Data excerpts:
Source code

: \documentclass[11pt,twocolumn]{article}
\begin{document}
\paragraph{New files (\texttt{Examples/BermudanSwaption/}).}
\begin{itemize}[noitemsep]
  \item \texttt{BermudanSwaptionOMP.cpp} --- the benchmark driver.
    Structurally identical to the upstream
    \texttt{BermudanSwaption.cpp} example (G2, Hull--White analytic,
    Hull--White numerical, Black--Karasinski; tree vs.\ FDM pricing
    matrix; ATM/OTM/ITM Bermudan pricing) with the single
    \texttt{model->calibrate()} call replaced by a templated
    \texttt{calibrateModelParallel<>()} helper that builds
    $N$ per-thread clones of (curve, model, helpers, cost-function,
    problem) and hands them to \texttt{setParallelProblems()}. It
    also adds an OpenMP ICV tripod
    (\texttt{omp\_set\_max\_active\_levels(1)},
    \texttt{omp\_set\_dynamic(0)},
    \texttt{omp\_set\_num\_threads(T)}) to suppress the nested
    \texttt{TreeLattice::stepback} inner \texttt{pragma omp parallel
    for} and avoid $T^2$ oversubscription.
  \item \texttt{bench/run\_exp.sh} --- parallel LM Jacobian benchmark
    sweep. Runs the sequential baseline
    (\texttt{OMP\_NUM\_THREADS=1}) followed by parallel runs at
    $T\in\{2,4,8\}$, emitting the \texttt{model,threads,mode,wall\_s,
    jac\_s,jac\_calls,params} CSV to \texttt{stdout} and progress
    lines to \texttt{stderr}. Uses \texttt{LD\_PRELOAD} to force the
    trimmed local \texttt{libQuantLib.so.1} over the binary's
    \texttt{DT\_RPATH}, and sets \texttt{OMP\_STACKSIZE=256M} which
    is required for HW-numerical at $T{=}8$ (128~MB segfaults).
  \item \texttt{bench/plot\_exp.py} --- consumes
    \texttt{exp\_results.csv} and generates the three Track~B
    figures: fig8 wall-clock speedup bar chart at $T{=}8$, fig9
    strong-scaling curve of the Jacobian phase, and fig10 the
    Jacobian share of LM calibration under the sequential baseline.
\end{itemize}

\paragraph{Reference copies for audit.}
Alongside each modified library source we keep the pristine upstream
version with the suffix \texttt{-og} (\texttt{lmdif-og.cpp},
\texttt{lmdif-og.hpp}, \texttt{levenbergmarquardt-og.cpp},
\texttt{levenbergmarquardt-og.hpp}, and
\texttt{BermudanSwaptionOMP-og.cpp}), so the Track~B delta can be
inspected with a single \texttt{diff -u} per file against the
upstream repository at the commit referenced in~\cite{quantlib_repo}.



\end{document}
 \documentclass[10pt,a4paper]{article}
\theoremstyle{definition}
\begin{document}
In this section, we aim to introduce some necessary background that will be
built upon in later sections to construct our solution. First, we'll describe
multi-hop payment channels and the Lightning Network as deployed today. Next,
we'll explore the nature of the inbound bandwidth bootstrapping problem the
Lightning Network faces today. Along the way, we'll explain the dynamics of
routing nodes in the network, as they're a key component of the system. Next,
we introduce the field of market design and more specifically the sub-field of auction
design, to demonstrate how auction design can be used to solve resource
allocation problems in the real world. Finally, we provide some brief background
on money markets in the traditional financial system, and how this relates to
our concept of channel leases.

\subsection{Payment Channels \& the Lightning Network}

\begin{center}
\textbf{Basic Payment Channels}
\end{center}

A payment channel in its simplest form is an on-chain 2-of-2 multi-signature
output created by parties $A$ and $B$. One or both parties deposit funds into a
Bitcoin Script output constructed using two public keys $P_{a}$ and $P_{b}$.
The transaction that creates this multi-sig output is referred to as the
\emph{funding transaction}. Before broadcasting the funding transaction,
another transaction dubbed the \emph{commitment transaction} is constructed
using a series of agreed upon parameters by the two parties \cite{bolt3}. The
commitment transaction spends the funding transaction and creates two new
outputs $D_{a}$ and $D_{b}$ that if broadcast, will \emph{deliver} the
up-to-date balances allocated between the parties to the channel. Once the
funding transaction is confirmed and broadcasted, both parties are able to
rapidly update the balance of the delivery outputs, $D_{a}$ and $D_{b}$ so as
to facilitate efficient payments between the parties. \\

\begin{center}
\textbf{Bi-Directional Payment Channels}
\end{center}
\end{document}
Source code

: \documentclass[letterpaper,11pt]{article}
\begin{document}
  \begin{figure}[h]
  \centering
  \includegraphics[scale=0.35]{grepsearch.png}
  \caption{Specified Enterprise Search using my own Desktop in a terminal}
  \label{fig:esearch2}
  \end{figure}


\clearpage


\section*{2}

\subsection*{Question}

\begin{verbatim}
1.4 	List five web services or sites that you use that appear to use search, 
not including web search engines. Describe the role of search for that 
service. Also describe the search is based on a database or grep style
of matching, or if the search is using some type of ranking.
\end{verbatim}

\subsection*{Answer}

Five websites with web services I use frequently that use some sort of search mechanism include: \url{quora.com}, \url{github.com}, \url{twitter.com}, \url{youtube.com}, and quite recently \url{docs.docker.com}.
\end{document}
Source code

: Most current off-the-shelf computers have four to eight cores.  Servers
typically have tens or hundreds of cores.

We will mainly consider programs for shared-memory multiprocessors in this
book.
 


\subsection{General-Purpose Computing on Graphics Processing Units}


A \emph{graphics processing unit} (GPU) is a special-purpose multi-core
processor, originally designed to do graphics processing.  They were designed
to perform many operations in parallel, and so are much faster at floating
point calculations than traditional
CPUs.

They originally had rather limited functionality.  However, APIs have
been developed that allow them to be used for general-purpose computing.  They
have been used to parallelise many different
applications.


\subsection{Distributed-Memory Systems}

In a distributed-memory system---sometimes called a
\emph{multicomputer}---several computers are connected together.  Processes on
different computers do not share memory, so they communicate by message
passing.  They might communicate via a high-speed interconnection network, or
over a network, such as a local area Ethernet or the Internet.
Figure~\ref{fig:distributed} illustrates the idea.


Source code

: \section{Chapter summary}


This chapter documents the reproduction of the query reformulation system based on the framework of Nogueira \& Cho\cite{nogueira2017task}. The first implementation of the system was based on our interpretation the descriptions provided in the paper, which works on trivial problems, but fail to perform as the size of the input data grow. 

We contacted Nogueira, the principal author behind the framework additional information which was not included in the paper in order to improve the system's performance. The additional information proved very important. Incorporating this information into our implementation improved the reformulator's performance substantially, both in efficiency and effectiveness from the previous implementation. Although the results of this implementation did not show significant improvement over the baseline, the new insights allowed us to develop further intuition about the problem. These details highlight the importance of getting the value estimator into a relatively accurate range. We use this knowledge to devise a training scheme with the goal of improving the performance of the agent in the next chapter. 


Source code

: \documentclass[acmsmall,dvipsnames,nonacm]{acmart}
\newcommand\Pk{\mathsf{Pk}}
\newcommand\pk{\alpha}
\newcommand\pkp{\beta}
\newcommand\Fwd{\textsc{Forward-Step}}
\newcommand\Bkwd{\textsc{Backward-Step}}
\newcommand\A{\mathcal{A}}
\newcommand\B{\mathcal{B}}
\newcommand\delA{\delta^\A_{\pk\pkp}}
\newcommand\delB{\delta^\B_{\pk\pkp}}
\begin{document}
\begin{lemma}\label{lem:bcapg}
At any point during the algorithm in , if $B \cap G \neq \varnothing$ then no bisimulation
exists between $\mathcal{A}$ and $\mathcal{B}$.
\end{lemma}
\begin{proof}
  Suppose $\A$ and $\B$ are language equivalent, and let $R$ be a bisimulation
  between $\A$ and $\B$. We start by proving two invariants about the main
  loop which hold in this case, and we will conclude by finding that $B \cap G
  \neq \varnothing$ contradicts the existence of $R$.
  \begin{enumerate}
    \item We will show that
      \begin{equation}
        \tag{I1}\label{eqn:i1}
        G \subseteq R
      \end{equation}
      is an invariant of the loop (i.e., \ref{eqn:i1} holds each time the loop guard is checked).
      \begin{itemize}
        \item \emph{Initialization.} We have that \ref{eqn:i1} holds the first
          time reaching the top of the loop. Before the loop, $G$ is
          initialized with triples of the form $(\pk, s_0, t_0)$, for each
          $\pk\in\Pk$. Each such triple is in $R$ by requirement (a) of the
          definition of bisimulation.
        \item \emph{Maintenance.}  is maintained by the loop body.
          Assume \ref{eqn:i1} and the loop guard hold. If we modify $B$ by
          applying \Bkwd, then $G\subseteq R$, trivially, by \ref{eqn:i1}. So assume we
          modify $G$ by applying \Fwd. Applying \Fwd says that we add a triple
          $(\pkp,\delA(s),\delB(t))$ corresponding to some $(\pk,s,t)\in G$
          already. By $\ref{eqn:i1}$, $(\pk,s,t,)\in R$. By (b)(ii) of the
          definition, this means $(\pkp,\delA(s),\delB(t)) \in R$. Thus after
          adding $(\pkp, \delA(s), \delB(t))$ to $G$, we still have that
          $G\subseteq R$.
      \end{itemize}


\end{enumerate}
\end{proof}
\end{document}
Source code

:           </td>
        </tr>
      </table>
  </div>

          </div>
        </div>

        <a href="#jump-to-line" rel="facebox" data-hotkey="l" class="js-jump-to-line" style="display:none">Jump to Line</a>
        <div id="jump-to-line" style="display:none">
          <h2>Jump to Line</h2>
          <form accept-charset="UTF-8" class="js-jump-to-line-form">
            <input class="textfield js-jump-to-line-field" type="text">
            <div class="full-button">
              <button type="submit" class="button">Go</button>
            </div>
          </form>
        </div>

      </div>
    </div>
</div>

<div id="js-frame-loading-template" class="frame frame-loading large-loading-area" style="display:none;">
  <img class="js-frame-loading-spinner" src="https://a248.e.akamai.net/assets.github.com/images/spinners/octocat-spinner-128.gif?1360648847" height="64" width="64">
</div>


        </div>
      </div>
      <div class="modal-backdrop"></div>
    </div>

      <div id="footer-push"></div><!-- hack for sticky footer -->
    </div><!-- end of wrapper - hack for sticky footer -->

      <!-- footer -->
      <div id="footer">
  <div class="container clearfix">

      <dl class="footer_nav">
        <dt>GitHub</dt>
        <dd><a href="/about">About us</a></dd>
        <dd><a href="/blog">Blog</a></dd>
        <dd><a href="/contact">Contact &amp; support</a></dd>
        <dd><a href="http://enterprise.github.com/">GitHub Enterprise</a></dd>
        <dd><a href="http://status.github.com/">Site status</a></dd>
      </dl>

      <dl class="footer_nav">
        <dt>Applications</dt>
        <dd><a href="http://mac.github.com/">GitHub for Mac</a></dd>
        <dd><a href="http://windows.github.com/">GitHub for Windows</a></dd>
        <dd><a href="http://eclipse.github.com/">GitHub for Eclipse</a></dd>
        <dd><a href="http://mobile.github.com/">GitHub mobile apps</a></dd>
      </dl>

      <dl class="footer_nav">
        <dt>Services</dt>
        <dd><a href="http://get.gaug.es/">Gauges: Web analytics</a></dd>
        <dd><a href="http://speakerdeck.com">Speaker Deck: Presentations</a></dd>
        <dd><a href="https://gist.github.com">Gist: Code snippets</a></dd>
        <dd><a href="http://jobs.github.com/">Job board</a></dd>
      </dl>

* _What needs to be done_
Transcribe, word for word, the data above from its first line through the line with "the three Track~B", and include nothing else.

* _Response_
Source code

: \documentclass[11pt,twocolumn]{article}
\begin{document}
\paragraph{New files (\texttt{Examples/BermudanSwaption/}).}
\begin{itemize}[noitemsep]
  \item \texttt{BermudanSwaptionOMP.cpp} --- the benchmark driver.
    Structurally identical to the upstream
    \texttt{BermudanSwaption.cpp} example (G2, Hull--White analytic,
    Hull--White numerical, Black--Karasinski; tree vs.\ FDM pricing
    matrix; ATM/OTM/ITM Bermudan pricing) with the single
    \texttt{model->calibrate()} call replaced by a templated
    \texttt{calibrateModelParallel<>()} helper that builds
    $N$ per-thread clones of (curve, model, helpers, cost-function,
    problem) and hands them to \texttt{setParallelProblems()}. It
    also adds an OpenMP ICV tripod
    (\texttt{omp\_set\_max\_active\_levels(1)},
    \texttt{omp\_set\_dynamic(0)},
    \texttt{omp\_set\_num\_threads(T)}) to suppress the nested
    \texttt{TreeLattice::stepback} inner \texttt{pragma omp parallel
    for} and avoid $T^2$ oversubscription.
  \item \texttt{bench/run\_exp.sh} --- parallel LM Jacobian benchmark
    sweep. Runs the sequential baseline
    (\texttt{OMP\_NUM\_THREADS=1}) followed by parallel runs at
    $T\in\{2,4,8\}$, emitting the \texttt{model,threads,mode,wall\_s,
    jac\_s,jac\_calls,params} CSV to \texttt{stdout} and progress
    lines to \texttt{stderr}. Uses \texttt{LD\_PRELOAD} to force the
    trimmed local \texttt{libQuantLib.so.1} over the binary's
    \texttt{DT\_RPATH}, and sets \texttt{OMP\_STACKSIZE=256M} which
    is required for HW-numerical at $T{=}8$ (128~MB segfaults).
  \item \texttt{bench/plot\_exp.py} --- consumes
    \texttt{exp\_results.csv} and generates the three Track~B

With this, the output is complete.